From 82026887fe9fc8ab3d74dadfb1f06f20bd7c3804 Mon Sep 17 00:00:00 2001
From: Pedro Gonnet <gonnet@google.com>
Date: Tue, 9 Jun 2015 21:56:41 +0200
Subject: [PATCH] started porting to PeerJ template.

---
 paper/paper.tex | 140 +++++++++++++++++++++++++++++++-----------------
 1 file changed, 91 insertions(+), 49 deletions(-)

diff --git a/paper/paper.tex b/paper/paper.tex
index 03fdc39..7cdf9c3 100644
--- a/paper/paper.tex
+++ b/paper/paper.tex
@@ -1,4 +1,4 @@
-\documentclass[preprint]{elsarticle}
+\documentclass[fleqn,10pt]{wlpeerj}
 
 % Package to generate and customize Algorithm as per ACM style
 \usepackage[ruled]{algorithm2e}
@@ -47,18 +47,16 @@
     {\textbf{\textsf{#1}}}
 
 
-% Document starts
-\begin{document}
-
 % Title portion
 \title{QuickSched: Task-based parallelism with dependencies and conflicts}
-\author[ecs,ggl]{Pedro Gonnet\corref{cor}} \ead{pedro.gonnet@durham.ac.uk}
-\author[ecs]{Aidan B. G. Chalk} \ead{aidan.chalk@durham.ac.uk}
-\author[icc]{Matthieu Schaller} \ead{matthieu.schaller@durham.ac.uk}
-\cortext[cor]{Corresponding author}
-\address[ecs]{School of Engineering and Computing Sciences, Durham University, South Road, Durham DH1 3LE, United Kingdom.}
-\address[icc]{Institute for Computational Cosmology, Durham University, South Road, Durham DH1 3LE, United Kingdom.}
-\address[ggl]{Google Switzerland GmbH, Brandshenkestr. 110, 8002 Z\"urich, Switzerland.}
+\author[1,3]{Pedro Gonnet}
+\author[1]{Aidan B. G. Chalk}
+\author[2]{Matthieu Schaller}
+\affil[1]{School of Engineering and Computing Sciences, Durham University, United Kingdom.}
+\affil[2]{Institute for Computational Cosmology, Durham University, United Kingdom.}
+\affil[3]{Google Switzerland GmbH, Z\"urich, Switzerland.}
+
+\keywords{task-based parallelism, shared-memory parallelism, high performance computing, parallel computing}
 
 \begin{abstract}
 This paper describes QuickSched, a compact and efficient Open-Source
@@ -73,11 +71,12 @@ shared-memory machine for two example problems: A tiled QR
 decomposition and a task-based Barnes-Hut tree code.
 \end{abstract}
 
-\begin{keyword}
-    task-based parallelism \sep shared-memory parallelism \sep high performance computing \sep parallel computing
-\end{keyword}
+% Document starts
+\begin{document}
 
+\flushbottom
 \maketitle
+\thispagestyle{empty}
 
 
 \section{Introduction}
@@ -95,13 +94,20 @@ respectively, of a Directed Acyclic Graph (DAG) which can be
 traversed in topological order, executing the tasks at the nodes
 on the way down.
 
-This computational model is trivial to parallelize.

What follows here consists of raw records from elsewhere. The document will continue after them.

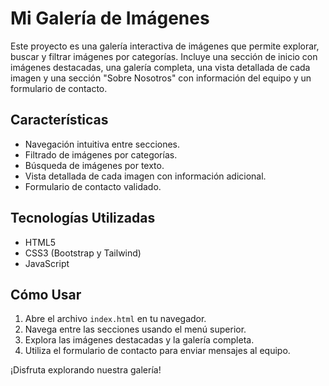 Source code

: # Mi Galería de Imágenes

Este proyecto es una galería interactiva de imágenes que permite explorar, buscar y filtrar imágenes por categorías. Incluye una sección de inicio con imágenes destacadas, una galería completa, una vista detallada de cada imagen y una sección "Sobre Nosotros" con información del equipo y un formulario de contacto.

## Características
- Navegación intuitiva entre secciones.
- Filtrado de imágenes por categorías.
- Búsqueda de imágenes por texto.
- Vista detallada de cada imagen con información adicional.
- Formulario de contacto validado.

## Tecnologías Utilizadas
- HTML5
- CSS3 (Bootstrap y Tailwind)
- JavaScript

## Cómo Usar
1. Abre el archivo `index.html` en tu navegador.
2. Navega entre las secciones usando el menú superior.
3. Explora las imágenes destacadas y la galería completa.
4. Utiliza el formulario de contacto para enviar mensajes al equipo.

¡Disfruta explorando nuestra galería!
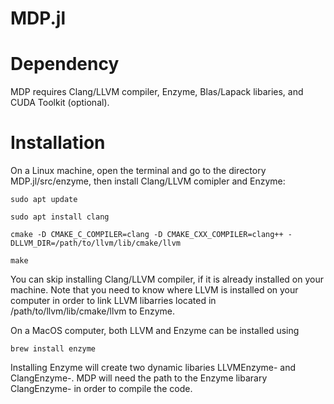 # MDP.jl


# Dependency
MDP requires Clang/LLVM compiler, Enzyme, Blas/Lapack libaries, and CUDA Toolkit (optional).


# Installation
 
On a Linux machine, open the terminal and go to the directory MDP.jl/src/enzyme, then install Clang/LLVM comipler and Enzyme:

    sudo apt update

    sudo apt install clang

    cmake -D CMAKE_C_COMPILER=clang -D CMAKE_CXX_COMPILER=clang++ -DLLVM_DIR=/path/to/llvm/lib/cmake/llvm
  
    make
 
You can skip installing Clang/LLVM compiler, if it is already installed on your machine. Note that you need to know where LLVM is installed on your computer in order to link LLVM libarries located in /path/to/llvm/lib/cmake/llvm to Enzyme.  
 
On a MacOS computer, both LLVM and Enzyme can be installed using 

    brew install enzyme

Installing Enzyme will create two dynamic libaries LLVMEnzyme-<VERSION> and ClangEnzyme-<VERSION>. MDP will need the path to the Enzyme libarary ClangEnzyme-<VERSION> in order to compile the code.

-Given a set of inter-dependent tasks and a set of computational
+Once modelled in such a way, the computation is somewhat trivial
+to parallelize:
+given a set of inter-dependent tasks and a set of computational
 threads, each thread repeatedly selects a task with no
 unsatisfied dependencies from the DAG and executes it.
 If no tasks are available, the thread waits until any other
 thread finishes executing a task, thus potentially releasing
 new tasks, or until all tasks in the DAG have been executed.
+Note that although the parallel execution
+itself is trivial, it does not always guaranteed to be efficient.
+Several factors may limit the maximum degree of parallelism, e.g.~the
+structure of the task dependency DAG itself, or the order in which
+available tasks are executed.
+
 \fig{Tasks} shows such a DAG for a set of tasks.
 The arrows indicate the direction of the dependency, i.e.~an
 arrow from task $A$ to task $B$ indicates that task $B$ depends
@@ -111,6 +117,7 @@ executed concurrently.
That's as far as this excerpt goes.